Solutions to closing the gap
There are options for Canada to meet and hopefully exceed its 2030 GHG target domestically, and to achieve deep decarbonization in the Canadian economy over the longer term. The first is for governments to turn this climate framework into a concrete and robust climate change plan by choosing the most ambitious policy options in all cases. That would mean the federal government continues to increase the carbon price floor at least at the same rate after 2022. Significant additional reductions are possible if the carbon floor price continues to rise.

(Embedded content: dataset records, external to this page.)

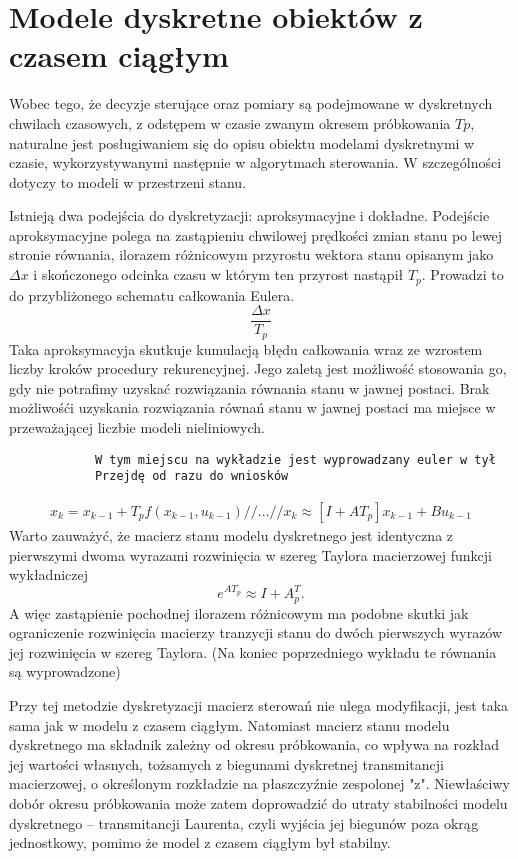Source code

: \documentclass{article}
\begin{document}
	\section{Modele dyskretne obiektów z czasem ciągłym}
		Wobec tego, że decyzje sterujące oraz pomiary są
		podejmowane w dyskretnych chwilach czasowych, z odstępem w czasie zwanym
		okresem próbkowania $Tp$, naturalne jest posługiwaniem się do opisu obiektu modelami
		dyskretnymi w czasie, wykorzystywanymi następnie w algorytmach sterowania. W
		szczególności dotyczy to modeli w przestrzeni stanu.

		Istnieją dwa podejścia do dyskretyzacji: aproksymacyjne i dokładne. Podejście
		aproksymacyjne polega na zastąpieniu chwilowej prędkości zmian stanu po lewej stronie
		równania, ilorazem różnicowym przyrostu wektora stanu opisanym jako $\Delta x$
		i skończonego odcinka czasu w którym ten przyrost nastąpił $T_p$. Prowadzi to do
		przybliżonego schematu całkowania Eulera.
		\begin{equation}
			\frac{\Delta x}{T_p}
		\end{equation}
		Taka aproksymacyja skutkuje kumulacją błędu całkowania
		wraz ze wzrostem liczby kroków procedury rekurencyjnej. Jego zaletą jest możliwość
		stosowania go, gdy nie potrafimy uzyskać rozwiązania równania stanu w jawnej postaci.
		Brak możliwośći uzyskania rozwiązania równań stanu w jawnej postaci ma miejsce w
		przeważającej liczbie modeli nieliniowych.
		\begin{verbatim}
			W tym miejscu na wykładzie jest wyprowadzany euler w tył
			Przejdę od razu do wniosków
		\end{verbatim}
		
		\begin{align*}
			x_k = x_{k-1} + T_pf(x_{k-1}, u_{k-1}) //
			... //
			x_k \approx [I + AT_p] x_{k-1} + B u_{k-1}
		\end{align*}
		Warto zauważyć, że macierz stanu modelu dyskretnego jest identyczna z pierwszymi dwoma
		wyrazami rozwinięcia w szereg Taylora macierzowej funkcji wykładniczej
		\begin{equation}
			e^{AT_p} \approx I +A^T_p .
		\end{equation}
		A więc zastąpienie pochodnej ilorazem różnicowym ma podobne skutki jak ograniczenie
		rozwinięcia macierzy tranzycji stanu do dwóch pierwszych wyrazów jej rozwinięcia w
		szereg Taylora.
		(Na koniec poprzedniego wykładu te równania są wyprowadzone)

		Przy tej metodzie dyskretyzacji macierz sterowań nie ulega modyfikacji, jest taka sama
		jak w modelu z czasem ciągłym. Natomiast macierz stanu modelu dyskretnego ma
		składnik zależny od okresu próbkowania, co wpływa na rozkład jej wartości własnych,
		tożsamych z biegunami dyskretnej transmitancji macierzowej, o określonym rozkładzie
		na płaszczyźnie zespolonej "z". Niewłaściwy dobór okresu próbkowania może zatem
		doprowadzić do utraty stabilności modelu dyskretnego – transmitancji Laurenta, czyli
		wyjścia jej biegunów poza okrąg jednostkowy, pomimo że model z czasem ciągłym był
		stabilny.
\end{document}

It doesn’t stop there. Government strategies, for example the zero-emitting vehicle strategy to be developed by 2018, can set ambitious goals such as phasing out the internal combustion engine between now and 2030, as European nations have already pledged to do. Regulations to phase out coal power, to reduce methane emissions, or to move towards cleaner fuels can be designed to achieve goals more quickly, or reduce emissions more deeply once targets have been met. It is also critical that the federal government grant equivalency — allowing a province to implement its own policy on the basis that it is equivalent to the federal one — only if the provincial policies will fully achieve the same environmental benefits as the federal version. Recent equivalency agreements with Nova Scotia and Saskatchewan on the federal 2030 coal phase-out raise some doubts in that respect, since both provinces have received equivalency while continuing on their previous paths.
Regular progress reports on policy implementation, carbon emissions, and the effectiveness of action — as outlined in the “Reporting and Oversight” section of the framework — will also allow Canada to maximize emission reductions and stay on track to deep emission reductions and increase its ambition over time.
Finally, Canada should expect and plan for global success on climate change. That would require Canadian governments to rethink the merits of exporting an increasing volume of high-carbon fossil fuels to a world that has committed to taking action on climate change. Instead, governments should plan a carefully managed decline in fossil fuels over the next few decades, and implement a just transition plan for workers and communities, rather than doubling down on fossil fuel exports. Canadians would probably want their country to lose its status as a global top 10 GHG emitter.
The plan announced last week is historic. It’s a huge step toward tackling climate change. And yet it’s not enough. Thankfully there are ways it can still be strengthened and Canada can do its part to limit warming and protect the climate.